International relations and cooperation minister, Netumbo Nandi-Ndaitwah has exclusively disclosed that Namibia is set to sign the African Continental Free Trade Area (ACFTA) once ongoing consultations are finished.
The minister’s words come as the Chairperson of the African Union Commission, Moussa Faki Mahamat, is reportedly to touch ground today in the country to meet president Hage Geingob.
The international relations ministry had earlier reported that Mahamat will exchange views with Geingob and other Namibian authorities on key African Union priorities, including continental integration, peace and security and AU institutional reforms.
Speaking to The Villager yesterday however, Nandi-Ndaitwah said Mahamat’s interest will also be drawn to where Namibia’s position is as far as consultations to allow for the signing of the continental free trade deal are concerned.
The continent continues to face challenges as far as economic integration is concerned but after so much speculation, Nandi-Ndaitwah showed confidence that the consultations were mandatory towards an obvious entrance into the continental free trade deal.

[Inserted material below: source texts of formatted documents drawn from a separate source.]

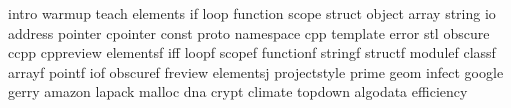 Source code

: intro
warmup
teach
elements
if
loop
function
scope
struct
object
array
string
io
address
pointer
cpointer
const
proto
namespace
cpp
template
error
stl
obscure
ccpp
cppreview
elementsf
iff
loopf
scopef
functionf
stringf
structf
modulef
classf
arrayf
pointf
iof
obscuref
freview
elementsj
projectstyle
prime
geom
infect
google
gerry
amazon
lapack
malloc
dna
crypt
climate
topdown
algodata
efficiency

“I believe that the chairperson may want to know how far we are with our internal consultations because as head of the commission he would want to see the instrument being signed by all member-states for it to be implemented because it’s critical for the economic integration of the continent especially when it comes to trade.”

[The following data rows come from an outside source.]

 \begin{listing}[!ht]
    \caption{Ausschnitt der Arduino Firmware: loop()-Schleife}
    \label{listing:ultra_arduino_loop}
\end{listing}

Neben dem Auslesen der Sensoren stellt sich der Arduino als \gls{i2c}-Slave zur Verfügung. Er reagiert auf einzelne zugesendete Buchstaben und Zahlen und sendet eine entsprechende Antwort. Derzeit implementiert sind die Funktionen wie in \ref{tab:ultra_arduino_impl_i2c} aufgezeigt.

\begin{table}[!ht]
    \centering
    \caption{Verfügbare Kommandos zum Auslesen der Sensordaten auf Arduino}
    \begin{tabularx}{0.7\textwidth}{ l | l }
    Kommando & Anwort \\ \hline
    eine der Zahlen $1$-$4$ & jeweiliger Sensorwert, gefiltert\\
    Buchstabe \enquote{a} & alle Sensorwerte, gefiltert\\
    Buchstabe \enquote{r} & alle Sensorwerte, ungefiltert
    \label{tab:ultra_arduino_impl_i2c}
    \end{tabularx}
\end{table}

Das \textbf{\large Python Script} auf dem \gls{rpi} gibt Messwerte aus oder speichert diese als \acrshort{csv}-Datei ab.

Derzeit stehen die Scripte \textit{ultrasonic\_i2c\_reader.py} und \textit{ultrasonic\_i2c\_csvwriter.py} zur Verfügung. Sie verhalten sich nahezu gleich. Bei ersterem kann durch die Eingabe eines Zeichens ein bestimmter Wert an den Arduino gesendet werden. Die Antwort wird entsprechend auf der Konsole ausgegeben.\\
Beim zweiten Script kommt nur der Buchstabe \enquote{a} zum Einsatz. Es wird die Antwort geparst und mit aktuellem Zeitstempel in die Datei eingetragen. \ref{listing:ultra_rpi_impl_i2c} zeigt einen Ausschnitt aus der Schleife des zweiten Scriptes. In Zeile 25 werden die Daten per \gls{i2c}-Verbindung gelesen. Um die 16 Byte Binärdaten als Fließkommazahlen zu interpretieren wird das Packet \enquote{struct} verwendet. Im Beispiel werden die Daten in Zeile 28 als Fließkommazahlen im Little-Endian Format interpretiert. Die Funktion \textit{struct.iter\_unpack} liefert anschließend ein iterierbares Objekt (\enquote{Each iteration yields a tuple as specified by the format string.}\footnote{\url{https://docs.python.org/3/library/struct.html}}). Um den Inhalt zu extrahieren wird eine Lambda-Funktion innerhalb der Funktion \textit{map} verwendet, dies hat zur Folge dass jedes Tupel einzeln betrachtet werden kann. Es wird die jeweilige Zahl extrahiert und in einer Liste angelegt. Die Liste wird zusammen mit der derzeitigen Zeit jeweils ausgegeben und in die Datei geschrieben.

The Villager also wanted to establish how close to reaching internal agreement Namibian officials are.
“It’s not a question of whether we are agreeing, we are going to sign. The only thing is that we do not want to sign for the sake of signing but we want the Namibians to understand what it means for us to sign particularly the business people because this is a trade agreement and business people and investors are playing a big role in the trade issues.”
“So the minister of industrialisation has already started with the internal consultations with the private sector to understand what it means. You know our president is ever-cautioning us and emphasising on implementation. And we come to realise that our implementation lags behind because we go into agreements which people have not bought in or understood,” she said.
The free trade deal is regarded as a one of the stepping stones towards a united continental front without barriers as envisioned in the Vision 2063.
The deal and the vision however have been ciriticised by some quarters as rather too ambitious and impractical given that member-states more or less produce the same unfinished goods, thus scuttling any possibilities of trade.
Critics have said that trade between Africans can only flourish if the continent makes a bold paradigm shift in trading in finished goods.